[Start of section]
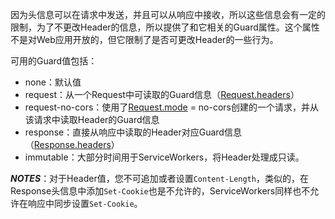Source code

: 因为头信息可以在请求中发送，并且可以从响应中接收，所以这些信息会有一定的限制，为了不更改Header的信息，所以提供了和它相关的Guard属性。这个属性不是对Web应用开放的，但它限制了是否可更改Header的一些行为。

可用的Guard值包括：

* none：默认值
* request：从一个Request中可读取的Guard信息（[Request.headers](https://developer.mozilla.org/en-US/docs/Web/API/Request/headers)）
* request-no-cors：使用了[Request.mode](https://developer.mozilla.org/en-US/docs/Web/API/Request/mode) = no-cors创建的一个请求，并从该请求中读取Header的Guard信息
* response：直接从响应中读取的Header对应Guard信息（[Response.headers](https://developer.mozilla.org/en-US/docs/Web/API/Response/headers)）
* immutable：大部分时间用于ServiceWorkers，将Header处理成只读。

_**NOTES**_：对于Header值，您不可追加或者设置`Content-Length`，类似的，在Response头信息中添加`Set-Cookie`也是不允许的，ServiceWorkers同样也不允许在响应中同步设置`Set-Cookie`。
[End of section]
● **Task directions**: Exactly as written, reproduce all of the entries while dropping the pictures.

● **Task answer**:
Source code

: 因为头信息可以在请求中发送，并且可以从响应中接收，所以这些信息会有一定的限制，为了不更改Header的信息，所以提供了和它相关的Guard属性。这个属性不是对Web应用开放的，但它限制了是否可更改Header的一些行为。

可用的Guard值包括：

* none：默认值
* request：从一个Request中可读取的Guard信息（[Request.headers](https://developer.mozilla.org/en-US/docs/Web/API/Request/headers)）
* request-no-cors：使用了[Request.mode](https://developer.mozilla.org/en-US/docs/Web/API/Request/mode) = no-cors创建的一个请求，并从该请求中读取Header的Guard信息
* response：直接从响应中读取的Header对应Guard信息（[Response.headers](https://developer.mozilla.org/en-US/docs/Web/API/Response/headers)）
* immutable：大部分时间用于ServiceWorkers，将Header处理成只读。

_**NOTES**_：对于Header值，您不可追加或者设置`Content-Length`，类似的，在Response头信息中添加`Set-Cookie`也是不允许的，ServiceWorkers同样也不允许在响应中同步设置`Set-Cookie`。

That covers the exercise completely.